» WHAT TO WORK ON
Go through the listing and pick out each line with the word "might" in it.

* * * * *

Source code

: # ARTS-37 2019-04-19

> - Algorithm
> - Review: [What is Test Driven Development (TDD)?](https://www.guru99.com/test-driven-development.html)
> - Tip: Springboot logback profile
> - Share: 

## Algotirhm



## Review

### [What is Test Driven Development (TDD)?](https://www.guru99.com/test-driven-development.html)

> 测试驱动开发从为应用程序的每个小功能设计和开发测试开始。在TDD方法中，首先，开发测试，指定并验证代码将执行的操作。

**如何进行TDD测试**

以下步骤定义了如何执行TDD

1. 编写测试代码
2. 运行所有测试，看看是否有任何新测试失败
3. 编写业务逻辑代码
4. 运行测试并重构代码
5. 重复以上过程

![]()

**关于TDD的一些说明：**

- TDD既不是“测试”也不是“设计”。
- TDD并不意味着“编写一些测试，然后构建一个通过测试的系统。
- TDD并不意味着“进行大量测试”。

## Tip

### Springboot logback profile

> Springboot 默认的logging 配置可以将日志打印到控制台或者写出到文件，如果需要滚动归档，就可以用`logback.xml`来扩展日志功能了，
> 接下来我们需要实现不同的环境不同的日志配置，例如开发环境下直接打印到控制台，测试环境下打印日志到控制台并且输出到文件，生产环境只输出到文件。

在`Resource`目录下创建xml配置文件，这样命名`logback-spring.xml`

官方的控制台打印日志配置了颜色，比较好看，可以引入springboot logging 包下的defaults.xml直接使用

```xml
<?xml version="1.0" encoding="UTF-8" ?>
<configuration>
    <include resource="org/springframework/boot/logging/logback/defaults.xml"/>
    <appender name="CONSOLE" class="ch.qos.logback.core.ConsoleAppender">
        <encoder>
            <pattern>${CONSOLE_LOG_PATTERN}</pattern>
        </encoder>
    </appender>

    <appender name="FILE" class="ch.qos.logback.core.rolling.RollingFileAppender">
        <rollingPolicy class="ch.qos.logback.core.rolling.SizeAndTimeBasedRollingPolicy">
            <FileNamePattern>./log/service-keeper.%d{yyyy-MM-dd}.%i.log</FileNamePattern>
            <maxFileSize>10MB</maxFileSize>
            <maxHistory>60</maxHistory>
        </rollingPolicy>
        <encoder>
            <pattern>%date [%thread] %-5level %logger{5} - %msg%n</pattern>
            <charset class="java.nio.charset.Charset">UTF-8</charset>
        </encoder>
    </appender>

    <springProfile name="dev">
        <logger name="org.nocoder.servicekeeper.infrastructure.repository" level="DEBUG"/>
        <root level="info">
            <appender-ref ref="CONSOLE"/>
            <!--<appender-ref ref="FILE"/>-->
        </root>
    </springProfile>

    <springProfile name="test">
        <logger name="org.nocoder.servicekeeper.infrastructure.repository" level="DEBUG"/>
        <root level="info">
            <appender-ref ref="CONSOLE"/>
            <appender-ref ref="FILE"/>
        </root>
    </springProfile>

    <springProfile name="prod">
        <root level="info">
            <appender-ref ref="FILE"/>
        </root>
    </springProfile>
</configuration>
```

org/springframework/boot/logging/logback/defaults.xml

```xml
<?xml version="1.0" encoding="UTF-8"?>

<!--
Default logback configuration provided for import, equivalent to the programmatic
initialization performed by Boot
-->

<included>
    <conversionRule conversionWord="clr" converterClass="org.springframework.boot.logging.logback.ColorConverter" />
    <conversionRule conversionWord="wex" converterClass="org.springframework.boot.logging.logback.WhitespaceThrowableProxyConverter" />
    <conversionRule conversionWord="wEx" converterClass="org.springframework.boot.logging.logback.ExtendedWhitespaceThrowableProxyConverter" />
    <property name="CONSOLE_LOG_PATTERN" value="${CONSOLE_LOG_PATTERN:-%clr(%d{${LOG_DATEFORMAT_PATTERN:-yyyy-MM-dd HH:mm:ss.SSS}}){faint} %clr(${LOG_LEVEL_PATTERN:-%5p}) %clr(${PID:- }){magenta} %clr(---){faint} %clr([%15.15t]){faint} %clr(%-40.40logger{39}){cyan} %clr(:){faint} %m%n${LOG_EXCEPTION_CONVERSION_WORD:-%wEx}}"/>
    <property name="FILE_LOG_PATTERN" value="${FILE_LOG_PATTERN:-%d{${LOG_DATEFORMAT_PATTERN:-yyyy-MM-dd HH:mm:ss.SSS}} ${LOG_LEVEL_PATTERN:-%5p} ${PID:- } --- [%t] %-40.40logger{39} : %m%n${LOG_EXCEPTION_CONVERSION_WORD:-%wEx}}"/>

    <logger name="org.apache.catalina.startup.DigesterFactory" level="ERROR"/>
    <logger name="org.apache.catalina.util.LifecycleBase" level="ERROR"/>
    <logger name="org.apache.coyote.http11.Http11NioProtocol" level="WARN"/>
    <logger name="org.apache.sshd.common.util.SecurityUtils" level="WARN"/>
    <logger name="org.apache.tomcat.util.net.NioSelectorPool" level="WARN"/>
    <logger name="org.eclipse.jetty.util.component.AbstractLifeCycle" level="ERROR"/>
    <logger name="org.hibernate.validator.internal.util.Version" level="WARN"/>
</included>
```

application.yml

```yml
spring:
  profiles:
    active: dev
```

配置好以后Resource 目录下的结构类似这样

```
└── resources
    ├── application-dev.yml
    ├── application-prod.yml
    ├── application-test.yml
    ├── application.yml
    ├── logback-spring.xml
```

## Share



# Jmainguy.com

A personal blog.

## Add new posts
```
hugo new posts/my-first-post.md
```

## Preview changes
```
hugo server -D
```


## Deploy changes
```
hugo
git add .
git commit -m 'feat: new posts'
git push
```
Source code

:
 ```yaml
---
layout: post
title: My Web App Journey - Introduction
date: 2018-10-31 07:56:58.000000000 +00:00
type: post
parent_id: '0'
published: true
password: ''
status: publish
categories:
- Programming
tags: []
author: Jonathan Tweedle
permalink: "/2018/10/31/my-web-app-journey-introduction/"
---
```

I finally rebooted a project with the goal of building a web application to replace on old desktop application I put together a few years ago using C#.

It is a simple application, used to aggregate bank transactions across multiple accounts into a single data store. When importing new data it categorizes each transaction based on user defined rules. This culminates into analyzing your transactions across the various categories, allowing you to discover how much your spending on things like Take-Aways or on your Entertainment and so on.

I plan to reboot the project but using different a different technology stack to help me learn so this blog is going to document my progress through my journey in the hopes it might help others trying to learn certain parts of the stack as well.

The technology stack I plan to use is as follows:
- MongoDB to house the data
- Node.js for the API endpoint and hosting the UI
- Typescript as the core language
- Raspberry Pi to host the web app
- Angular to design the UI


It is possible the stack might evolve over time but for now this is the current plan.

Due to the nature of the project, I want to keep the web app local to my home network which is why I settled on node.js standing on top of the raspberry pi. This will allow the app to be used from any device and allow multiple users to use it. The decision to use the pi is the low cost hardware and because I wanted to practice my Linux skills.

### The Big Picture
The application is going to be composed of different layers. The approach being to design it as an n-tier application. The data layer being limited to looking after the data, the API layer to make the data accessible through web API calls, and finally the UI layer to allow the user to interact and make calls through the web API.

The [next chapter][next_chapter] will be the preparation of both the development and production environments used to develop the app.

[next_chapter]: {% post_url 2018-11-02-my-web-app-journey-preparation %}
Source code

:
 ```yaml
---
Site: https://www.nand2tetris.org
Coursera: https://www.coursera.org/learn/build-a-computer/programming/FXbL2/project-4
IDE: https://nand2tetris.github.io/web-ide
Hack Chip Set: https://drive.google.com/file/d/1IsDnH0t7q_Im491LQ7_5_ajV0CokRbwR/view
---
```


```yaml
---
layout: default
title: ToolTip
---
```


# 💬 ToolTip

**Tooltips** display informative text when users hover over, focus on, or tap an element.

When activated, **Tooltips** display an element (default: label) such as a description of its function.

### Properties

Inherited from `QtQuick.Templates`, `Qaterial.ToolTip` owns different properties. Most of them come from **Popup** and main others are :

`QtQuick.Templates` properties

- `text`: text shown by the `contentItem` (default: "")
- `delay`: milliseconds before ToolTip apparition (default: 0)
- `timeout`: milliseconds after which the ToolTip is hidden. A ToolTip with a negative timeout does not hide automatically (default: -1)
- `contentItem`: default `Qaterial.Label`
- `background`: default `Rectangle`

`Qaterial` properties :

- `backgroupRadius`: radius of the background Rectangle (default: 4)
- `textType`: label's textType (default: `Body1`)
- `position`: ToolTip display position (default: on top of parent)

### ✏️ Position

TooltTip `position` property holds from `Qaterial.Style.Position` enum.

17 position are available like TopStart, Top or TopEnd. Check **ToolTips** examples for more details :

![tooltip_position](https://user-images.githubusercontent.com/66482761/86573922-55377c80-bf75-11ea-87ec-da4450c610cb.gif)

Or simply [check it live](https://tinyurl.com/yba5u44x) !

* * * * *

» ANSWER
I plan to reboot the project but using different a different technology stack to help me learn so this blog is going to document my progress through my journey in the hopes it might help others trying to learn certain parts of the stack as well.
It is possible the stack might evolve over time but for now this is the current plan.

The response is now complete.